Amazon can ill afford to have workers with slower reflexes. Trucking firms can’t afford it either. Neither can a whole host of employers requiring sound or non-hazy judgment or physical labor.
You can probably cite people who aren’t that effected by marijuana, especially days after they last used it. But it doesn’t matter. There needs to be a standard, not just for safety but for the legal system. You can be found to be impaired with less than 0.08 alcohol in your blood even if you haven’t met the universal legal threshold of being drunk when you hit 0.08 or above.
While you might argue there is not exactly an abundance of what you might consider “definitive” research about varying degrees of being impaired in relation to the amount of marijuana smoked or consumed in relation to time passed, body weight and such, the general consensus of proponents of legalized marijuana use has been that it is essentially no-different than alcohol.
That is exactly why courts in other states where recreational pot was legal before it was in California — Colorado as an example — have made it clear just because marijuana is legal to use doesn’t change workplace rules and public safety laws.
Some who have failed drug tests argue there is a double-standard as traces of alcohol leave your system long before marijuana residue does.
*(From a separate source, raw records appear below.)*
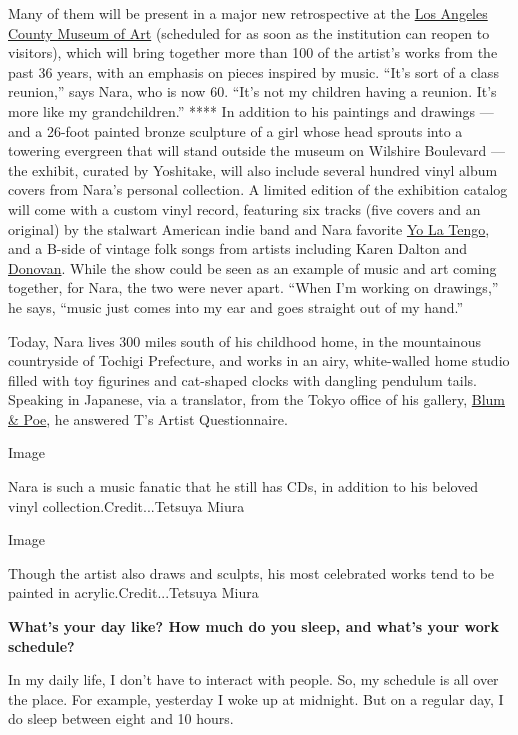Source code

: Many of them will be present in a major new retrospective at the
\href{https://www.lacma.org/art/exhibition/yoshitomo-nara}{Los Angeles
County Museum of Art} (scheduled for as soon as the institution can
reopen to visitors), which will bring together more than 100 of the
artist's works from the past 36 years, with an emphasis on pieces
inspired by music. ``It's sort of a class reunion,'' says Nara, who is
now 60. ``It's not my children having a reunion. It's more like my
grandchildren.'' **** In addition to his paintings and drawings --- and
a 26-foot painted bronze sculpture of a girl whose head sprouts into a
towering evergreen that will stand outside the museum on Wilshire
Boulevard --- the exhibit, curated by Yoshitake, will also include
several hundred vinyl album covers from Nara's personal collection. A
limited edition of the exhibition catalog will come with a custom vinyl
record, featuring six tracks (five covers and an original) by the
stalwart American indie band and Nara favorite
\href{https://www.nytimes.com/2015/08/25/t-magazine/yo-la-tengo-ira-kaplan-inspirations.html}{Yo
La Tengo}, and a B-side of vintage folk songs from artists including
Karen Dalton and
\href{https://www.nytimes.com/2014/06/11/arts/music/donovan-to-enter-songwriters-hall-of-fame.html}{Donovan}.
While the show could be seen as an example of music and art coming
together, for Nara, the two were never apart. ``When I'm working on
drawings,'' he says, ``music just comes into my ear and goes straight
out of my hand.''

Today, Nara lives 300 miles south of his childhood home, in the
mountainous countryside of Tochigi Prefecture, and works in an airy,
white-walled home studio filled with toy figurines and cat-shaped clocks
with dangling pendulum tails. Speaking in Japanese, via a translator,
from the Tokyo office of his gallery,
\href{https://www.blumandpoe.com/}{Blum \& Poe}, he answered T's Artist
Questionnaire.

Image

Nara is such a music fanatic that he still has CDs, in addition to his
beloved vinyl collection.Credit...Tetsuya Miura

Image

Though the artist also draws and sculpts, his most celebrated works tend
to be painted in acrylic.Credit...Tetsuya Miura

\textbf{What's your day like? How much do you sleep, and what's your
work schedule?}

In my daily life, I don't have to interact with people. So, my schedule
is all over the place. For example, yesterday I woke up at midnight. But
on a regular day, I do sleep between eight and 10 hours.

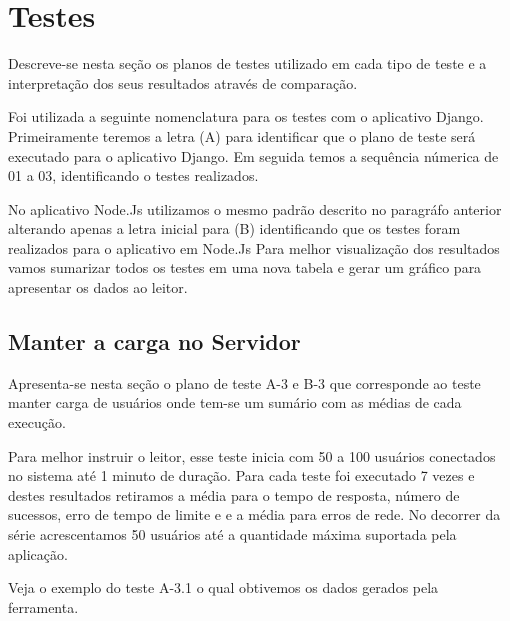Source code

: \section{Testes}

  Descreve-se nesta seção os planos de testes utilizado em cada tipo de teste e a interpretação dos seus resultados
  através de comparação.
  
  Foi utilizada a seguinte nomenclatura para os testes com o aplicativo Django. Primeiramente teremos a letra (A) para identificar
  que o plano de teste será executado para o aplicativo Django. Em seguida temos a sequência númerica de 01 a 03, 
  identificando o testes realizados. 
  
  No aplicativo Node.Js utilizamos o mesmo padrão descrito no paragráfo anterior alterando apenas a letra inicial para (B) identificando
  que os testes foram realizados para o aplicativo em Node.Js
  Para melhor visualização dos resultados vamos sumarizar todos os testes em uma nova tabela e gerar um gráfico para apresentar
  os dados ao leitor.
    
\subsection{Manter a carga no Servidor}  

    
  Apresenta-se nesta seção o plano de teste A-3 e B-3 que corresponde ao teste manter carga de usuários onde tem-se um sumário
  com as médias de cada execução.
  
  Para melhor instruir o leitor, esse teste inicia com 50 a 100 usuários conectados no sistema até 1 minuto de duração. Para cada teste
  foi executado 7 vezes e destes resultados retiramos a média para o tempo de resposta, número de sucessos, erro de tempo de limite e
  e a média para erros de rede. No decorrer da série acrescentamos 50 usuários até a quantidade máxima suportada pela aplicação.
  
  Veja o exemplo do teste A-3.1 o qual obtivemos os dados gerados pela ferramenta.
  
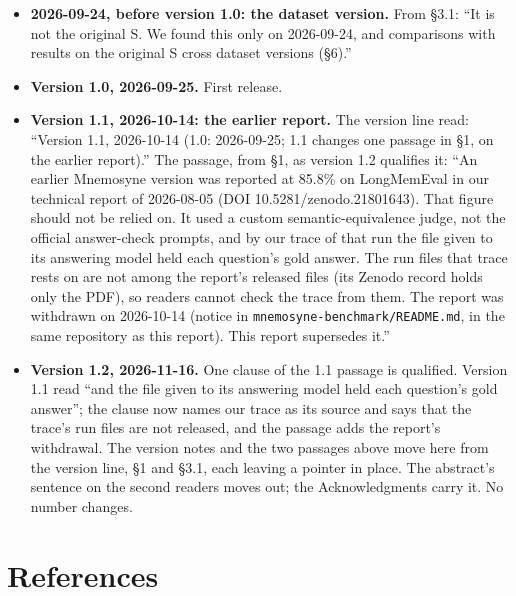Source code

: \documentclass[11pt]{article}
\begin{document}
\begin{itemize}
\item
  \textbf{2026-09-24, before version 1.0: the dataset version.} From §3.1: ``It is not the original S. We
  found this only on 2026-09-24, and comparisons with results on the original S cross dataset versions (§6).''
\item
  \textbf{Version 1.0, 2026-09-25.} First release.
\item
  \textbf{Version 1.1, 2026-10-14: the earlier report.} The version line read: ``Version 1.1, 2026-10-14 (1.0:
  2026-09-25; 1.1 changes one passage in §1, on the earlier report).'' The passage, from §1, as version 1.2
  qualifies it: ``An earlier Mnemosyne version was reported at 85.8\% on LongMemEval in our technical report
  of 2026-08-05 (DOI 10.5281/zenodo.21801643). That figure should not be relied on. It used a custom
  semantic-equivalence judge, not the official answer-check prompts, and by our trace of that run
  the file given to its answering model held each question's gold answer. The run files that trace rests on
  are not among the report's released files (its Zenodo record holds only the PDF), so readers cannot
  check the trace from them. The report was withdrawn on 2026-10-14 (notice in
  \texttt{mnemosyne-benchmark/README.md}, in the same repository as this report). This report supersedes it.''
\item
  \textbf{Version 1.2, 2026-11-16.} One clause of the 1.1 passage is qualified. Version 1.1 read ``and the file
  given to its answering model held each question's gold answer''; the clause now names our trace
  as its source and says that the trace's run files are not released, and the passage adds the
  report's withdrawal. The version notes and the two passages above move here from the version line, §1 and
  §3.1, each leaving a pointer in place. The abstract's sentence on the second readers moves out; the
  Acknowledgments carry it. No number changes.
\end{itemize}

\hypertarget{references}{%
\section{References}\label{references}}
\end{document}
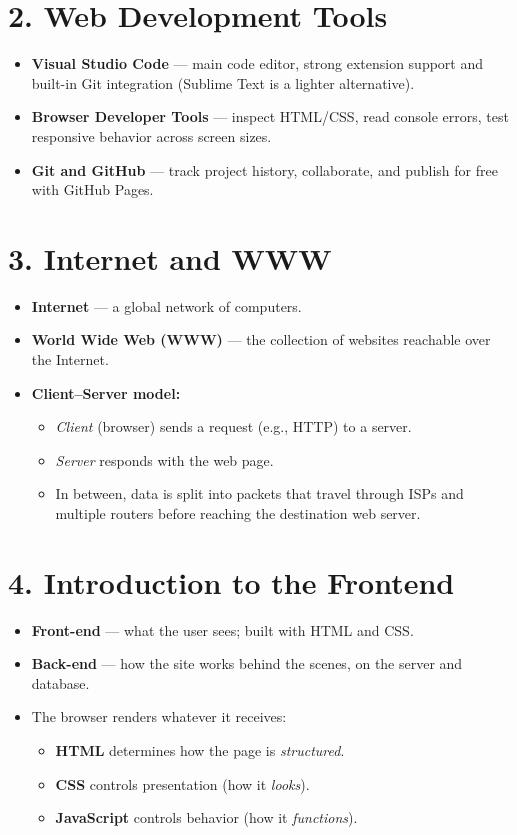 \documentclass[12pt]{article}
\begin{document}
\section{2. Web Development Tools}
\begin{itemize}
    \item \textbf{Visual Studio Code} — main code editor, strong extension support and built-in Git integration (Sublime Text is a lighter alternative).
    \item \textbf{Browser Developer Tools} — inspect HTML/CSS, read console errors, test responsive behavior across screen sizes.
    \item \textbf{Git and GitHub} — track project history, collaborate, and publish for free with GitHub Pages.
\end{itemize}

\section{3. Internet and WWW}
\begin{itemize}
    \item \textbf{Internet} — a global network of computers.
    \item \textbf{World Wide Web (WWW)} — the collection of websites reachable over the Internet.
    \item \textbf{Client–Server model:}
    \begin{itemize}
        \item \emph{Client} (browser) sends a request (e.g., HTTP) to a server.
        \item \emph{Server} responds with the web page.
        \item In between, data is split into packets that travel through ISPs and multiple routers before reaching the destination web server.
    \end{itemize}
\end{itemize}

\section{4. Introduction to the Frontend}
\begin{itemize}
    \item \textbf{Front-end} — what the user sees; built with HTML and CSS.
    \item \textbf{Back-end} — how the site works behind the scenes, on the server and database.
    \item The browser renders whatever it receives:
    \begin{itemize}
        \item \textbf{HTML} determines how the page is \emph{structured}.
        \item \textbf{CSS} controls presentation (how it \emph{looks}).
        \item \textbf{JavaScript} controls behavior (how it \emph{functions}).
    \end{itemize}
\end{itemize}
\end{document}
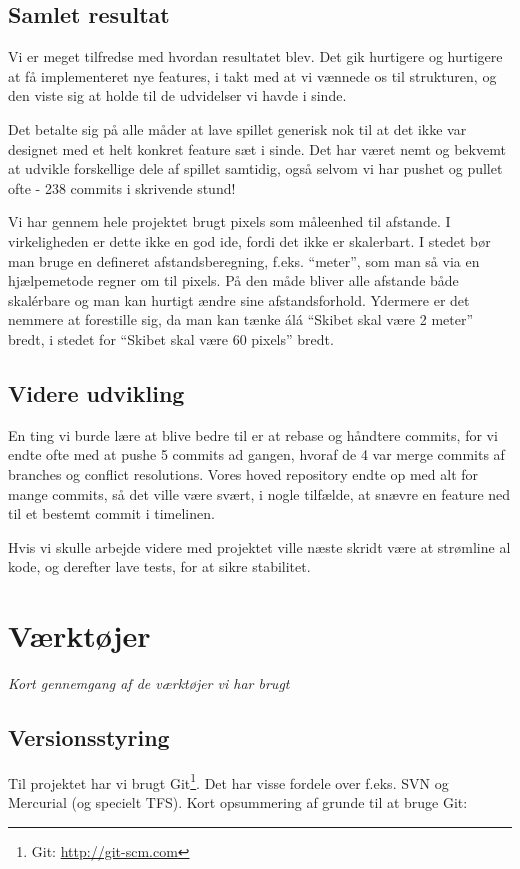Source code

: \documentclass[titlepage,danish]{article}
\begin{document}
\subsection{Samlet resultat}
Vi er meget tilfredse med hvordan resultatet blev. Det gik hurtigere og hurtigere at få
implementeret nye features, i takt med at vi vænnede os til strukturen, og den viste sig at holde
til de udvidelser vi havde i sinde.

Det betalte sig på alle måder at lave spillet generisk nok til at det ikke var designet med et helt
konkret feature sæt i sinde. Det har været nemt og bekvemt at udvikle forskellige dele af spillet
samtidig, også selvom vi har pushet og pullet ofte - 238 commits i skrivende stund! 

Vi har gennem hele projektet brugt pixels som måleenhed til afstande. I virkeligheden er dette ikke
en god ide, fordi det ikke er skalerbart. I stedet bør man bruge en defineret afstandsberegning,
f.eks. ``meter'', som man så via en hjælpemetode regner om til pixels. På den måde bliver alle
afstande både skalérbare og man kan hurtigt ændre sine afstandsforhold. Ydermere er det nemmere at
forestille sig, da man kan tænke álá ``Skibet skal være 2 meter'' bredt, i stedet for ``Skibet skal
være 60 pixels'' bredt.

\subsection{Videre udvikling}
En ting vi burde lære at blive bedre til er at rebase og håndtere commits, for vi endte ofte med
at pushe 5 commits ad gangen, hvoraf de 4 var merge commits af branches og conflict
resolutions. Vores hoved repository endte op med alt for mange commits, så det ville være svært, i
nogle tilfælde, at snævre en feature ned til et bestemt commit i timelinen.

Hvis vi skulle arbejde videre med projektet ville næste skridt være at strømline al kode, og
derefter lave tests, for at sikre stabilitet.

\section{Værktøjer}
\emph{Kort gennemgang af de værktøjer vi har brugt}
\subsection{Versionsstyring}
Til projektet har vi brugt Git\footnote{Git: \url{http://git-scm.com}}. Det har visse fordele over
f.eks. SVN og Mercurial (og specielt TFS). Kort opsummering af grunde til at bruge Git:
\end{document}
That isn’t debatable. The problem is there is no way of knowing when you last used marijuana that can be determined by a test that meets established practices that the courts recognize.
Recreational pot may be legal — and its use accelerate once it can be sold legally in California after Jan. 1 — but there are way too many unknowns in terms of its use. That’s not referencing arguments about physical issues that pot may impact, but how it impacts societal concerns and even reactions of various users.
This is not a revival of the Mary Jane scare campaigns of the 1960s.
What happens if a marijuana user gets in a serious accident with major injuries or death? It is not out of the realm of possibility that medical records pertaining to the treatment of the driver that was determined to be at fault could be subpoenaed by the insurance company or a plaintiff’s attorney.
If those records show traces of marijuana in the at-fault driver’s bloodstream, you could see an impact on the size of judgments.
To protect themselves, could insurance companies start demanding drug tests before they will issue or renew policies? The anything goes mantra that some proponents of legalized pot have used on the premise that it isn’t harmful to any large degree can swing both ways.
Witness the pushback in San Francisco over where legal recreational pot sales will be allowed starting Jan. 1 in The City.
Legal pot proponents want such sales to be allowed within 600 feet of schools that is the same in San Francisco for sellers of liquor and cigarettes. Medical marijuana dispensaries are now allowed in San Francisco 1,000 feet or more from schools and recreational centers that cater primarily to minors. The push is on by some Chinese-American organizations for an outright ban of retail pot sales in Chinatown and to require such future retail marijuana stores be at least 1,600 feet from schools. The Board of Supervisors are considering making it 1,000 feet — the same as for medical marijuana.
But the resistance is so great of those pushing for the longer distance that the San Francisco supervisors are struggling to get rules in place by Jan. 1.
If a city such as San Francisco that rewrites the definition of liberal when it comes to social issues is having such a struggle, it only underscores the observation that just because it is legal recreational pot use will not be an anything goes thing.